**Your goal**
Where an entry holds an image, skip the image but reproduce the rest word for word.

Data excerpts
....

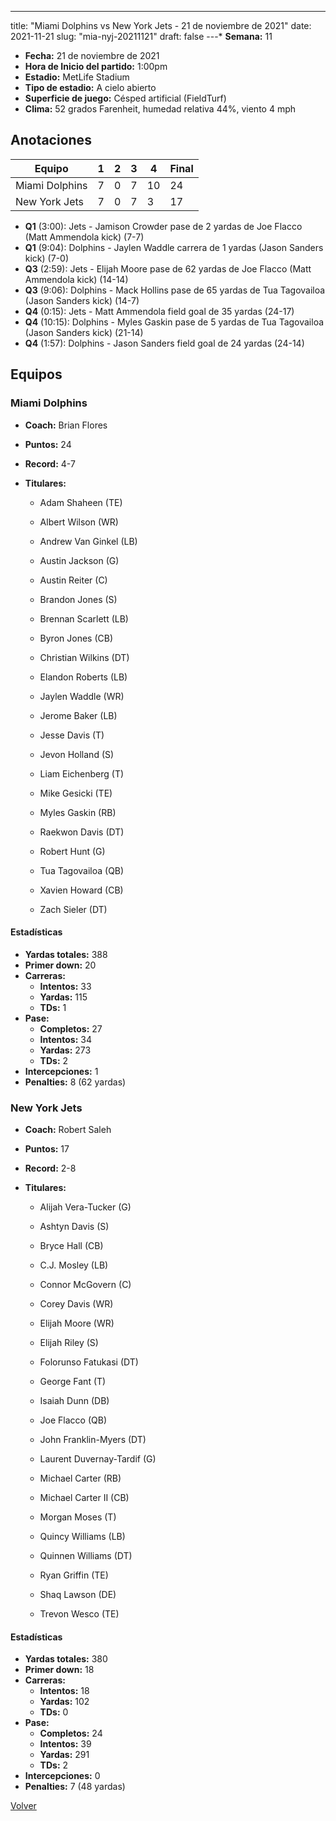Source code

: ---
title: "Miami Dolphins vs New York Jets - 21 de noviembre de 2021"
date: 2021-11-21
slug: "mia-nyj-20211121"
draft: false
---* **Semana:** 11
* **Fecha:** 21 de noviembre de 2021
* **Hora de Inicio del partido:** 1:00pm
* **Estadio:** MetLife Stadium
* **Tipo de estadio:** A cielo abierto
* **Superficie de juego:** Césped artificial (FieldTurf)
* **Clima:** 52 grados Farenheit, humedad relativa 44%, viento 4 mph




## Anotaciones
| Equipo | 1 | 2 | 3 | 4 | Final |
|--------|---|---|---|---|-------|
| Miami Dolphins  | 7 | 0 | 7 | 10  | 24 |
| New York Jets  | 7 | 0 | 7 | 3  | 17 |
* **Q1** (3:00): Jets - Jamison Crowder pase de 2 yardas de Joe Flacco (Matt Ammendola kick) (7-7)
* **Q1** (9:04): Dolphins - Jaylen Waddle carrera de 1 yardas (Jason Sanders kick) (7-0)
* **Q3** (2:59): Jets - Elijah Moore pase de 62 yardas de Joe Flacco (Matt Ammendola kick) (14-14)
* **Q3** (9:06): Dolphins - Mack Hollins pase de 65 yardas de Tua Tagovailoa (Jason Sanders kick) (14-7)
* **Q4** (0:15): Jets - Matt Ammendola field goal de 35 yardas (24-17)
* **Q4** (10:15): Dolphins - Myles Gaskin pase de 5 yardas de Tua Tagovailoa (Jason Sanders kick) (21-14)
* **Q4** (1:57): Dolphins - Jason Sanders field goal de 24 yardas (24-14)


## Equipos


### Miami Dolphins
* **Coach:** Brian Flores
* **Puntos:** 24
* **Record:** 4-7
* **Titulares:** 

  * Adam Shaheen (TE) 

  * Albert Wilson (WR) 

  * Andrew Van Ginkel (LB) 

  * Austin Jackson (G) 

  * Austin Reiter (C) 

  * Brandon Jones (S) 

  * Brennan Scarlett (LB) 

  * Byron Jones (CB) 

  * Christian Wilkins (DT) 

  * Elandon Roberts (LB) 

  * Jaylen Waddle (WR) 

  * Jerome Baker (LB) 

  * Jesse Davis (T) 

  * Jevon Holland (S) 

  * Liam Eichenberg (T) 

  * Mike Gesicki (TE) 

  * Myles Gaskin (RB) 

  * Raekwon Davis (DT) 

  * Robert Hunt (G) 

  * Tua Tagovailoa (QB) 

  * Xavien Howard (CB) 

  * Zach Sieler (DT) 

#### Estadísticas
* **Yardas totales:** 388
* **Primer down:** 20
* **Carreras:**
  * **Intentos:** 33
  * **Yardas:** 115
  * **TDs:** 1
* **Pase:**
  * **Completos:** 27
  * **Intentos:** 34
  * **Yardas:** 273
  * **TDs:** 2
* **Intercepciones:** 1
* **Penalties:** 8 (62 yardas)

### New York Jets
* **Coach:** Robert Saleh
* **Puntos:** 17
* **Record:** 2-8
* **Titulares:** 

  * Alijah Vera-Tucker (G) 

  * Ashtyn Davis (S) 

  * Bryce Hall (CB) 

  * C.J. Mosley (LB) 

  * Connor McGovern (C) 

  * Corey Davis (WR) 

  * Elijah Moore (WR) 

  * Elijah Riley (S) 

  * Folorunso Fatukasi (DT) 

  * George Fant (T) 

  * Isaiah Dunn (DB) 

  * Joe Flacco (QB) 

  * John Franklin-Myers (DT) 

  * Laurent Duvernay-Tardif (G) 

  * Michael Carter (RB) 

  * Michael Carter II (CB) 

  * Morgan Moses (T) 

  * Quincy Williams (LB) 

  * Quinnen Williams (DT) 

  * Ryan Griffin (TE) 

  * Shaq Lawson (DE) 

  * Trevon Wesco (TE) 

#### Estadísticas
* **Yardas totales:** 380
* **Primer down:** 18
* **Carreras:**
  * **Intentos:** 18
  * **Yardas:** 102
  * **TDs:** 0
* **Pase:**
  * **Completos:** 24
  * **Intentos:** 39
  * **Yardas:** 291
  * **TDs:** 2
* **Intercepciones:** 0
* **Penalties:** 7 (48 yardas)


[Volver](/historia/2021)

....

**Result below**
Source code

: ---
title: "Miami Dolphins vs New York Jets - 21 de noviembre de 2021"
date: 2021-11-21
slug: "mia-nyj-20211121"
draft: false
---* **Semana:** 11
* **Fecha:** 21 de noviembre de 2021
* **Hora de Inicio del partido:** 1:00pm
* **Estadio:** MetLife Stadium
* **Tipo de estadio:** A cielo abierto
* **Superficie de juego:** Césped artificial (FieldTurf)
* **Clima:** 52 grados Farenheit, humedad relativa 44%, viento 4 mph




## Anotaciones
| Equipo | 1 | 2 | 3 | 4 | Final |
|--------|---|---|---|---|-------|
| Miami Dolphins  | 7 | 0 | 7 | 10  | 24 |
| New York Jets  | 7 | 0 | 7 | 3  | 17 |
* **Q1** (3:00): Jets - Jamison Crowder pase de 2 yardas de Joe Flacco (Matt Ammendola kick) (7-7)
* **Q1** (9:04): Dolphins - Jaylen Waddle carrera de 1 yardas (Jason Sanders kick) (7-0)
* **Q3** (2:59): Jets - Elijah Moore pase de 62 yardas de Joe Flacco (Matt Ammendola kick) (14-14)
* **Q3** (9:06): Dolphins - Mack Hollins pase de 65 yardas de Tua Tagovailoa (Jason Sanders kick) (14-7)
* **Q4** (0:15): Jets - Matt Ammendola field goal de 35 yardas (24-17)
* **Q4** (10:15): Dolphins - Myles Gaskin pase de 5 yardas de Tua Tagovailoa (Jason Sanders kick) (21-14)
* **Q4** (1:57): Dolphins - Jason Sanders field goal de 24 yardas (24-14)


## Equipos


### Miami Dolphins
* **Coach:** Brian Flores
* **Puntos:** 24
* **Record:** 4-7
* **Titulares:** 

  * Adam Shaheen (TE) 

  * Albert Wilson (WR) 

  * Andrew Van Ginkel (LB) 

  * Austin Jackson (G) 

  * Austin Reiter (C) 

  * Brandon Jones (S) 

  * Brennan Scarlett (LB) 

  * Byron Jones (CB) 

  * Christian Wilkins (DT) 

  * Elandon Roberts (LB) 

  * Jaylen Waddle (WR) 

  * Jerome Baker (LB) 

  * Jesse Davis (T) 

  * Jevon Holland (S) 

  * Liam Eichenberg (T) 

  * Mike Gesicki (TE) 

  * Myles Gaskin (RB) 

  * Raekwon Davis (DT) 

  * Robert Hunt (G) 

  * Tua Tagovailoa (QB) 

  * Xavien Howard (CB) 

  * Zach Sieler (DT) 

#### Estadísticas
* **Yardas totales:** 388
* **Primer down:** 20
* **Carreras:**
  * **Intentos:** 33
  * **Yardas:** 115
  * **TDs:** 1
* **Pase:**
  * **Completos:** 27
  * **Intentos:** 34
  * **Yardas:** 273
  * **TDs:** 2
* **Intercepciones:** 1
* **Penalties:** 8 (62 yardas)

### New York Jets
* **Coach:** Robert Saleh
* **Puntos:** 17
* **Record:** 2-8
* **Titulares:** 

  * Alijah Vera-Tucker (G) 

  * Ashtyn Davis (S) 

  * Bryce Hall (CB) 

  * C.J. Mosley (LB) 

  * Connor McGovern (C) 

  * Corey Davis (WR) 

  * Elijah Moore (WR) 

  * Elijah Riley (S) 

  * Folorunso Fatukasi (DT) 

  * George Fant (T) 

  * Isaiah Dunn (DB) 

  * Joe Flacco (QB) 

  * John Franklin-Myers (DT) 

  * Laurent Duvernay-Tardif (G) 

  * Michael Carter (RB) 

  * Michael Carter II (CB) 

  * Morgan Moses (T) 

  * Quincy Williams (LB) 

  * Quinnen Williams (DT) 

  * Ryan Griffin (TE) 

  * Shaq Lawson (DE) 

  * Trevon Wesco (TE) 

#### Estadísticas
* **Yardas totales:** 380
* **Primer down:** 18
* **Carreras:**
  * **Intentos:** 18
  * **Yardas:** 102
  * **TDs:** 0
* **Pase:**
  * **Completos:** 24
  * **Intentos:** 39
  * **Yardas:** 291
  * **TDs:** 2
* **Intercepciones:** 0
* **Penalties:** 7 (48 yardas)


[Volver](/historia/2021)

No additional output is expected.